# This morning's comedy via ebay



## bike (Sep 2, 2014)

http://www.ebay.com/itm/Pre-War-1935-Schwinn-Motobike-Original-/251634391673

Pre-War 1935 Schwinn Motobike Original


----------



## bricycle (Sep 2, 2014)

Franken bike? Love the soup can...... chainwheel, saddle, stem, truss rods.....


----------



## bikecrazy (Sep 2, 2014)

Ya gotta admit, They did a nice job with what they had.


----------



## rustjunkie (Sep 2, 2014)

bikecrazy said:


> Ya gotta admit, They did a nice job with what they had.

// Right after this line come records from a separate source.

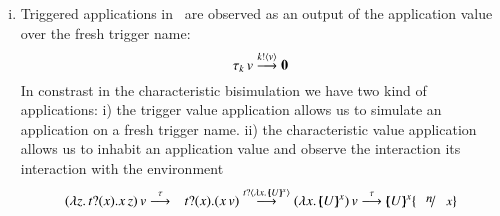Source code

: \begin{enumerate}[i)]
	\item 	Triggered applications in~\cite{JeffreyR05}
		are observed as an output of the application
		value over the fresh trigger name:
		\[
			\tau_k\,v \stackrel{k ! \langle v \rangle}{\longrightarrow} \mathbf{0}
		\]
		In constrast in the characteristic bisimulation
		we have two kind of applications:
		i) the trigger value application allows us
		to simulate an application on a fresh trigger name.
		ii) the characteristic value application
		allows us to inhabit an application value 
		and observe the interaction its interaction
		with the environment
		\begin{eqnarray*}
			\appl{(\abs{z}{\binp{t}{x} \appl{x}{z}})}{v} &\by{\tau}& \binp{t}{x} (\appl{x}{v})
			\by{\bactinp{t}{\abs{x}{\mapchar{U}{x}}}}
			\appl{(\abs{x}{\mapchar{U}{x}})}{v}
			\by{\tau} \mapchar{U}{x} \subst{n}{x}
		\end{eqnarray*}
\end{enumerate}


\else\fi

Seller's claims aside, at least they _did _something.


----------



## Andrew Gorman (Sep 2, 2014)

The soup can is a nice touch!  A long time ago I saw a clear glass mason jar lid used as a headlight lens- that would be another thing to add.  A sharp looking bike, but just not original.


----------



## bike (Sep 2, 2014)

*How is this bike*

original- that pure misrep to me- no wiggle room there.


----------



## GTs58 (Sep 2, 2014)

That isn't comedy, that's just sad/pityful. All I can do is shake my head, no fricken pictures and no description.


----------



## tommydale1950 (Sep 4, 2014)

*Message from seller*

I sent the seller a message about all the wrong parts and he replied to me that the only things not original are the tires and the light and it has the headbadge to prove its original..just sayin...


----------



## jacdan98 (Sep 4, 2014)

The frame looks like an Elgin to me?


----------



## Freqman1 (Sep 4, 2014)

jacdan98 said:


> The frame looks like an Elgin to me?




What ever it is it doesn't look Schwinn. V/r Shawn


----------



## Obi-Wan Schwinnobi (Sep 4, 2014)

jacdan98 said:


> The frame looks like an Elgin to me?



Very Elgin. .. that's not schwinn!?


----------



## Obi-Wan Schwinnobi (Sep 4, 2014)

Maybe he doesn't know. Or maybe someone on ebay sold it to him all the while telling him it's og and original and a schwinn. .... kinda like a certain black hanging tank 1940 motorbike. ..  oh snap!


----------



## Obi-Wan Schwinnobi (Sep 4, 2014)

Reminds me of that song off of lion king. .. only with some words changed. .. The circle of crap....


----------



## Monark52 (Sep 6, 2014)

I was going to check his feedback but he doesn't have any!


----------



## GTs58 (Sep 6, 2014)

The seller also has it listed here locally on Craigslist. NO extra pictures and NO added information. 
http://phoenix.craigslist.org/wvl/bik/4647855258.html


----------